Se a Loppiano arrivavano dieci cassette di frutta di provvidenza, non era raro vedere Mino sul piazzale di Campogiallo distribuirle, magari restando lui stesso senza una mela da mangiare.
Ha scritto in modo indelebile nel mio cuore la concretezza dell'amore".
Ed ora leggiamo brevi stralci, tratti da alcune lettere di Mino:
Scrive durante il servizio militare:
"Qui va benissimo. Sono venuto col desiderio di amare tanto Gesù Abbandonato con tutta l'anima ed ora cerco di esserGli sempre fedele. Sono contento quando Lo posso abbracciare: credo così al Suo amore e vivo più intensamente in Lui".
A Chiara nella Pasqua del '70 confida:
"Mi sembra di capire con l'anima che la nostra vita di focolare è solo avere Gesù in mezzo e ciò che vale è patire per costruire questa realtà, e mi è nata una misericordia mai sperimentata verso il prossimo, un amore grande per l'Opera, la passione per la Chiesa".
E nel '98:
"Molto spesso, facendo meditazione, non riuscivo a pregare perché la mia mente era piena di pensieri, anche se il più delle volte generati dall'amore verso tanti prossimi. Ora tutto è tornato al suo posto. Mi sono reso conto che la dichiarazione d'amore è rivolta a Dio ed ho scoperto con gioia che essa è una preghiera: la sostanza di ogni mio atto".

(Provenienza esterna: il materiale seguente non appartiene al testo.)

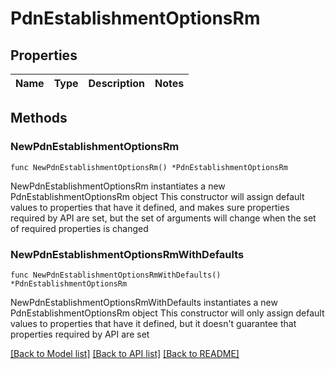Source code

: # PdnEstablishmentOptionsRm

## Properties

Name | Type | Description | Notes
------------ | ------------- | ------------- | -------------

## Methods

### NewPdnEstablishmentOptionsRm

`func NewPdnEstablishmentOptionsRm() *PdnEstablishmentOptionsRm`

NewPdnEstablishmentOptionsRm instantiates a new PdnEstablishmentOptionsRm object
This constructor will assign default values to properties that have it defined,
and makes sure properties required by API are set, but the set of arguments
will change when the set of required properties is changed

### NewPdnEstablishmentOptionsRmWithDefaults

`func NewPdnEstablishmentOptionsRmWithDefaults() *PdnEstablishmentOptionsRm`

NewPdnEstablishmentOptionsRmWithDefaults instantiates a new PdnEstablishmentOptionsRm object
This constructor will only assign default values to properties that have it defined,
but it doesn't guarantee that properties required by API are set


[[Back to Model list]](../README.md#documentation-for-models) [[Back to API list]](../README.md#documentation-for-api-endpoints) [[Back to README]](../README.md)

In questi ultimi anni, cresce la sua unità con Chiara e quest'anno meditando profondamente gli statuti, avviene in lui una profonda conversione. Tutta la sua vita ideale era stata caratterizzata dall'amore concreto al fratello, ma il pensiero di Chiara "meglio il meno perfetto in unità che il più perfetto in disunità" lo illumina e gli fa scoprire in modo nuovo, il grande valore della reciprocità.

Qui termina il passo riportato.